◆ Work item ◆
Each line of the entries below that includes "name" belongs in your answer.

◆ Data provided ◆

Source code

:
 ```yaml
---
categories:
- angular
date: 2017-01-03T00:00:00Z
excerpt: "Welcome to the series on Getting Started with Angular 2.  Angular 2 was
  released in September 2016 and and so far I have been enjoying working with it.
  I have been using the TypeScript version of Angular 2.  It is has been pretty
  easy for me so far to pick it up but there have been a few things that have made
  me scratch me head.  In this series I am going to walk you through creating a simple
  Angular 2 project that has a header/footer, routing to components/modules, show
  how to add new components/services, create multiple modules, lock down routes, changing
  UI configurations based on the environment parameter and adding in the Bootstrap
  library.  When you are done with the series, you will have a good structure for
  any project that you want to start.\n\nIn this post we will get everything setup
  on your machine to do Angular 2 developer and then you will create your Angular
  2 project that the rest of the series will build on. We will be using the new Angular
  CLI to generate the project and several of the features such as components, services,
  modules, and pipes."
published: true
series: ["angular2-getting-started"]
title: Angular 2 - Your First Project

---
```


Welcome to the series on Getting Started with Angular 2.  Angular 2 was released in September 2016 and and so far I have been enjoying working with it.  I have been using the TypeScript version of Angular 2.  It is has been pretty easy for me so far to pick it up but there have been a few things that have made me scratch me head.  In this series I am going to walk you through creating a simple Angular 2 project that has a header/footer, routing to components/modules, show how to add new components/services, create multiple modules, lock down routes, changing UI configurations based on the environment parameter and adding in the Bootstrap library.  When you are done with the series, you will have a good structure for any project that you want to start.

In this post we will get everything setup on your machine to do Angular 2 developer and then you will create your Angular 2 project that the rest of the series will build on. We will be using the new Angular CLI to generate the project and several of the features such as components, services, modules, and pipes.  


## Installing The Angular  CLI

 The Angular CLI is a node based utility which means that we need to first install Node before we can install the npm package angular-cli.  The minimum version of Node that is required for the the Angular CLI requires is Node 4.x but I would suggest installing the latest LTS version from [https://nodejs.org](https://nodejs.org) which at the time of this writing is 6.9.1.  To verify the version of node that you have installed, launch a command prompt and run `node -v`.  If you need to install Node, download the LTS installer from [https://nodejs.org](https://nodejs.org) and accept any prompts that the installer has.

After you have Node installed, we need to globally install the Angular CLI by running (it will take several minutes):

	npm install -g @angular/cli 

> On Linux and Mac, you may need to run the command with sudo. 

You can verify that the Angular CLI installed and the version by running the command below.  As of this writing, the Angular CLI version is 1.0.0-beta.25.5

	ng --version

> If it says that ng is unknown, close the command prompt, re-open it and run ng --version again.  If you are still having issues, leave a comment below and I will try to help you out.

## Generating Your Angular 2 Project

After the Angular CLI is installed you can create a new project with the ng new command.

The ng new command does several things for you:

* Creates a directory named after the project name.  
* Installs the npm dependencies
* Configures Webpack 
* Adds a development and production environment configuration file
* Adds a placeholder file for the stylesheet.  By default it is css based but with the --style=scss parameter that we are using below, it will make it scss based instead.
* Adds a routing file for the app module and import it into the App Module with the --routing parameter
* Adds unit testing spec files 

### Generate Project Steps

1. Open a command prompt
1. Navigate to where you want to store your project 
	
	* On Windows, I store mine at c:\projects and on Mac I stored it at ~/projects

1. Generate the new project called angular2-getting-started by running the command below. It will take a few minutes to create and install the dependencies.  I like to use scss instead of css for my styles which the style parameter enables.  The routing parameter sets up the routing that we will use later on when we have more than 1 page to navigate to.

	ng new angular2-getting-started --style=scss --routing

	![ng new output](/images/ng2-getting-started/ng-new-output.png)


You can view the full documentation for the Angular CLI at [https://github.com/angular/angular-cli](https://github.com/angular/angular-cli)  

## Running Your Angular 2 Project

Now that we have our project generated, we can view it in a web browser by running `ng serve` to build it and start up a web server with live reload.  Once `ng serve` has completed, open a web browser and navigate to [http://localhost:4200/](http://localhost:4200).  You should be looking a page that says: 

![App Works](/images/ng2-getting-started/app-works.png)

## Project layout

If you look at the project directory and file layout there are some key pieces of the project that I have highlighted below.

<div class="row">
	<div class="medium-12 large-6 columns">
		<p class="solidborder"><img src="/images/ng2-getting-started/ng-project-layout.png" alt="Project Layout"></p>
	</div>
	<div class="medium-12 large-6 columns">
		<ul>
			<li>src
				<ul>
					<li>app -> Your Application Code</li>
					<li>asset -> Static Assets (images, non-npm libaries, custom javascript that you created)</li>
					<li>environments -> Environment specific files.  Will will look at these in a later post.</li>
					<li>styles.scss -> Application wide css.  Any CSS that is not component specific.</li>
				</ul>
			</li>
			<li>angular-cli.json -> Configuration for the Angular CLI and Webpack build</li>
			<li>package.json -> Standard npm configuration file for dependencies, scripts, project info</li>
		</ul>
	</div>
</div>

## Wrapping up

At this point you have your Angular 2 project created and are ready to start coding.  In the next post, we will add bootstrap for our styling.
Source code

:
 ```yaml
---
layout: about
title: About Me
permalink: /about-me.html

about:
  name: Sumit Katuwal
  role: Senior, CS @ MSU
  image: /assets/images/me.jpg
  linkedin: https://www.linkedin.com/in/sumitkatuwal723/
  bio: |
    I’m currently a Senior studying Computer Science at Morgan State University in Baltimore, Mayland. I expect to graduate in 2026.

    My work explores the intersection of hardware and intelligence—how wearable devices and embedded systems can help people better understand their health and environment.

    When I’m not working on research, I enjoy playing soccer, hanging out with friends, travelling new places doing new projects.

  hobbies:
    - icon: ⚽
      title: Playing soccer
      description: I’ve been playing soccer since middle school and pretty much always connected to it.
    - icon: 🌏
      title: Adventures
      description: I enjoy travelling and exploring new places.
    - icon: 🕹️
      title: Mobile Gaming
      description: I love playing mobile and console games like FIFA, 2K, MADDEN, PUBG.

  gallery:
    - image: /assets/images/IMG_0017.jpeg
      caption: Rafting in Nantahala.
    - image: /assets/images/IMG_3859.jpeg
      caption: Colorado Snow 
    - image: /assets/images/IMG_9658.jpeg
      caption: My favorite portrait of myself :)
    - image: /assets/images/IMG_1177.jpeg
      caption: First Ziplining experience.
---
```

◆ Answer to this problem ◆
* Creates a directory named after the project name.  
  name: Sumit Katuwal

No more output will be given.